Simple numeric scrape without regex

digits = []
for ch in s:
    if ch.isdigit():
        digits.append(ch)
    elif digits:
        break
num = int("".join(digits)) if digits else None

Common pitfalls (and fixes)

Forgetting raw strings: write r"\bword\b", not "\\bword\\b".
Greedy vs. lazy: ".*" will eat too much; prefer ".*?" when you mean “shortest.”
Using match() when you meant search(): match() is anchored at start.
Whole-string validation: use fullmatch() (not ^...$ plus search()—just use the right API).
Reusing patterns in loops: pat = re.compile(r"...") for speed and clarity.
Escaping user input: wrap with re.escape() before mixing into patterns.

Minimal “toolbelt” you’ll rely on

search, fullmatch, finditer, sub, split, compile
\d \w \s, sets [...], quantifiers {m,n}, groups (), named groups (?P<name>...)
Flags: IGNORECASE, MULTILINE, DOTALL, VERBOSE
Raw strings r""

With these, you can handle almost every python regex task you’ll meet as a beginner—while still choosing the simpler Pythonic alternative when it’s clearer.

If you want, give me a couple of your recurring text tasks and I’ll provide both versions: a clean non-regex approach and a compact regex version.

When Should You Use Regex in Python

Most of the time you should skip using regex in Python for small, one-off text (string) jobs. The runtime difference is noise; readability dominates.

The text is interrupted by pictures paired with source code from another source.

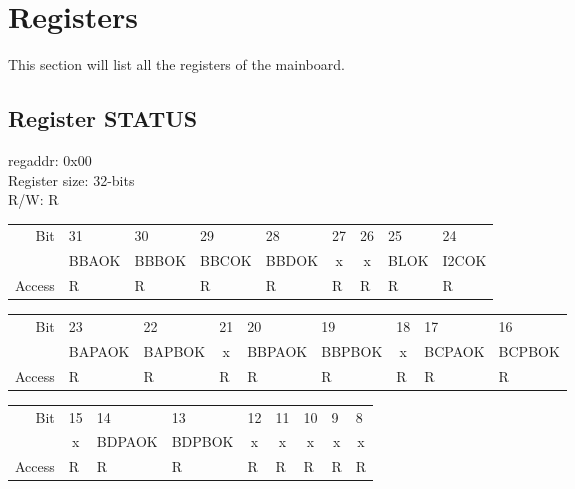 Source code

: \documentclass{article}
\begin{document}
\section{Registers}
This section will list all the registers of the mainboard.
\subsection{Register STATUS}
regaddr: 0x00\\
Register size: 32-bits\\
R/W: R\\
\begin{table}[h!]
    \centering
\begin{tabular}{rp{1.25cm}p{1.25cm}p{1.25cm}p{1.25cm}p{1.25cm}p{1.25cm}p{1.25cm}p{1.25cm}}
Bit &
  31 &
  30 &
  29 &
  28 &
  27 &
  26 &
  25 &
  24 \\ \cline{2-9} 
\multicolumn{1}{r|}{} &
  \multicolumn{1}{c|}{\scriptsize{BBAOK}} &
  \multicolumn{1}{c|}{\scriptsize{BBBOK}} & 
  \multicolumn{1}{c|}{\scriptsize{BBCOK}} &
  \multicolumn{1}{c|}{\scriptsize{BBDOK}} &
  \multicolumn{1}{c|}{\scriptsize{x}} &
  \multicolumn{1}{c|}{\scriptsize{x}} &
  \multicolumn{1}{c|}{\scriptsize{BLOK}} &
  \multicolumn{1}{c|}{\scriptsize{I2COK}} \\\cline{2-9} 
Access &
  R &
  R &
  R &
  R &
  R &
  R &
  R &
  R
\end{tabular}
\begin{tabular}{rp{1.25cm}p{1.25cm}p{1.25cm}p{1.25cm}p{1.25cm}p{1.25cm}p{1.25cm}p{1.25cm}}
Bit &
  23 &
  22 &
  21 &
  20 &
  19 &
  18 &
  17 &
  16 \\ \cline{2-9} 
\multicolumn{1}{r|}{} &
  \multicolumn{1}{c|}{\scriptsize{BAPAOK}} &
  \multicolumn{1}{c|}{\scriptsize{BAPBOK}} & 
  \multicolumn{1}{c|}{x} &
  \multicolumn{1}{c|}{\scriptsize{BBPAOK}} &
  \multicolumn{1}{c|}{\scriptsize{BBPBOK}} &
  \multicolumn{1}{c|}{x} &
  \multicolumn{1}{c|}{\scriptsize{BCPAOK}} &
  \multicolumn{1}{c|}{\scriptsize{BCPBOK}} \\\cline{2-9} 
Access &
  R &
  R &
  R &
  R &
  R &
  R &
  R &
  R
\end{tabular}
\begin{tabular}{rp{1.25cm}p{1.25cm}p{1.25cm}p{1.25cm}p{1.25cm}p{1.25cm}p{1.25cm}p{1.25cm}}
Bit &
  15 &
  14 &
  13 &
  12 &
  11 &
  10 &
  9 &
  8 \\ \cline{2-9} 
\multicolumn{1}{r|}{} &
  \multicolumn{1}{c|}{x} &
  \multicolumn{1}{c|}{\scriptsize{BDPAOK}} & 
  \multicolumn{1}{c|}{\scriptsize{BDPBOK}} &
  \multicolumn{1}{c|}{\scriptsize{x}} &
  \multicolumn{1}{c|}{\scriptsize{x}} &
  \multicolumn{1}{c|}{x} &
  \multicolumn{1}{c|}{\scriptsize{x}} &
  \multicolumn{1}{c|}{\scriptsize{x}} \\\cline{2-9} 
Access &
  R &
  R &
  R &
  R &
  R &
  R &
  R &
  R
\end{tabular}


\end{table}
\end{document}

Here’s a crisp way to think about it.

When to Typically Avoid Regex in Python

Prefer built-ins because they’re faster to read and harder to get subtly wrong:

Trim stuff → str.strip, str.removeprefix, str.removesuffix
Split and iterate → str.split, str.splitlines
Cut around a token → str.partition / rpartition
Simple find → str.find / str.index
Replace → str.replace
Keep/drop last/first N → slicing s[:-5], s[-5:]
Normalize whitespace → ' '.join(s.split())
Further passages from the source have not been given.